--- Excerpted data Enclosed Below ---

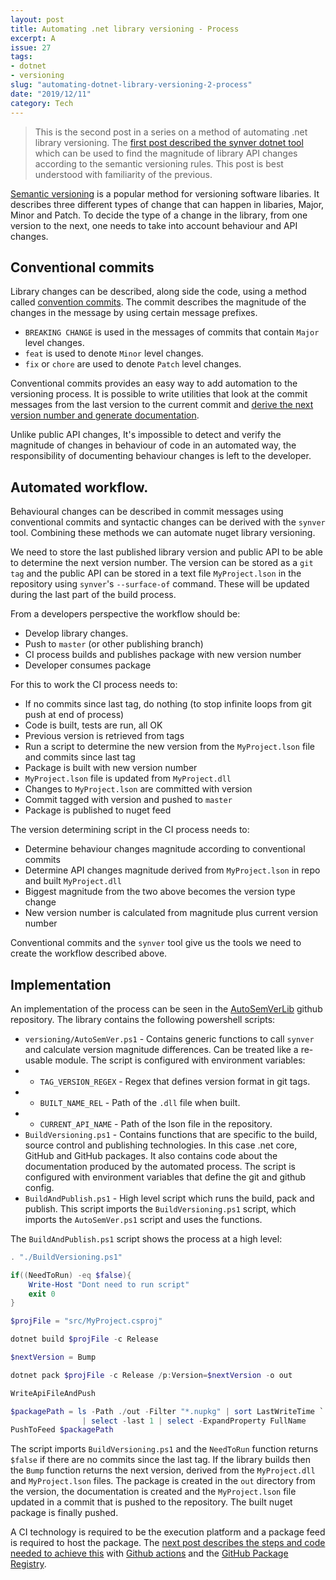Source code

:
 ```yaml
---
layout: post
title: Automating .net library versioning - Process
excerpt: A 
issue: 27
tags: 
- dotnet
- versioning
slug: "automating-dotnet-library-versioning-2-process"
date: "2019/12/11"
category: Tech
---
```


> This is the second post in a series on a method of automating .net library versioning. The [first post described the synver dotnet tool](/automating-dotnet-library-versioning-synver) which can be used to find the magnitude of library API changes according to the semantic versioning rules. This post is best understood with familiarity of the previous.

[Semantic versioning](https://semver.org/) is a popular method for versioning software libaries. 
It describes three different types of change that can happen in libaries, Major, Minor and Patch. To decide the type of a change in the library, from one version to the next, one needs to take into account behaviour and API changes.

## Conventional commits

Library changes can be described, along side the code, using a method called [convention commits](https://www.conventionalcommits.org/en). The commit describes the magnitude of the changes in the message by using certain message prefixes. 

- `BREAKING CHANGE` is used in the messages of commits that contain `Major` level changes. 
- `feat` is used to denote `Minor` level changes.  
- `fix` or `chore` are used to denote `Patch` level changes.  

Conventional commits provides an easy way to add automation to the versioning process. It is possible to write utilities that look at the commit messages from the last version to the current commit and [derive the next version number and generate documentation](https://github.com/conventional-changelog/standard-version). 

Unlike public API changes, It's impossible to detect and verify the magnitude of changes in behaviour of code in an automated way, the responsibility of documenting behaviour changes is left to the developer.


## Automated workflow.

Behavioural changes can be described in commit messages using conventional commits and syntactic changes can be derived with the `synver` tool. Combining these methods we can automate nuget library versioning. 


We need to store the last published library version and public API to be able to determine the next version number.
The version can be stored as a `git tag` and the public API can be stored in a text file `MyProject.lson` in the repository using `synver`'s `--surface-of` command. These will be updated during the last part of the build process.

From a developers perspective the workflow should be:

- Develop library changes.
- Push to `master` (or other publishing branch)
- CI process builds and publishes package with new version number
- Developer consumes package


For this to work the CI process needs to:

- If no commits since last tag, do nothing (to stop infinite loops from git push at end of process)
- Code is built, tests are run, all OK
- Previous version is retrieved from tags
- Run a script to determine the new version from the `MyProject.lson` file and commits since last tag
- Package is built with new version number
- `MyProject.lson` file is updated from `MyProject.dll`
- Changes to `MyProject.lson` are committed with version
- Commit tagged with version and pushed to `master`
- Package is published to nuget feed

The version determining script in the CI process needs to:

- Determine behaviour changes magnitude according to conventional commits
- Determine API changes magnitude derived from `MyProject.lson` in repo and built `MyProject.dll`
- Biggest magnitude from the two above becomes the version type change
- New version number is calculated from magnitude plus current version number


Conventional commits and the `synver` tool give us the tools we need to create the workflow described above. 

## Implementation

An implementation of the process can be seen in the [AutoSemVerLib](https://github.com/chestercodes/AutoSemVerLib) github repository. The library contains the following powershell scripts:

- `versioning/AutoSemVer.ps1` - Contains generic functions to call `synver` and calculate version magnitude differences. Can be treated like a re-usable module. The script is configured with environment variables:
- - `TAG_VERSION_REGEX` - Regex that defines version format in git tags.
- - `BUILT_NAME_REL` - Path of the `.dll` file when built.
- - `CURRENT_API_NAME` - Path of the lson file in the repository.
- `BuildVersioning.ps1` - Contains functions that are specific to the build, source control and publishing technologies. In this case .net core, GitHub and GitHub packages. It also contains code about the documentation produced by the automated process. The script is configured with environment variables that define the git and github config.
- `BuildAndPublish.ps1` - High level script which runs the build, pack and publish. This script imports the `BuildVersioning.ps1` script, which imports the `AutoSemVer.ps1` script and uses the functions.


The `BuildAndPublish.ps1` script shows the process at a high level:

``` powershell
. "./BuildVersioning.ps1"

if((NeedToRun) -eq $false){
    Write-Host "Dont need to run script"
    exit 0
}

$projFile = "src/MyProject.csproj"

dotnet build $projFile -c Release 

$nextVersion = Bump

dotnet pack $projFile -c Release /p:Version=$nextVersion -o out

WriteApiFileAndPush

$packagePath = ls -Path ./out -Filter "*.nupkg" | sort LastWriteTime `
                | select -last 1 | select -ExpandProperty FullName
PushToFeed $packagePath
```

The script imports `BuildVersioning.ps1` and the `NeedToRun` function returns `$false` if there are no commits since the last tag. If the library builds then the `Bump` function returns the next version, derived from the `MyProject.dll` and `MyProject.lson` files. The package is created in the `out` directory from the version, the documentation is created and the `MyProject.lson` file updated in a commit that is pushed to the repository. The built nuget package is finally pushed.

A CI technology is required to be the execution platform and a package feed is required to host the package. The [next post describes the steps and code needed to achieve this](/automating-dotnet-library-versioning-3-github) with [Github actions](https://github.com/features/actions) and the [GitHub Package Registry](https://github.com/features/packages).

--- End of Enclosed Excerpted data ---

→ **Exercise objective**:
The expected output is each line of the records above that includes the word "type".

→ **Worked solution**:
It describes three different types of change that can happen in libaries, Major, Minor and Patch. To decide the type of a change in the library, from one version to the next, one needs to take into account behaviour and API changes.
- Biggest magnitude from the two above becomes the version type change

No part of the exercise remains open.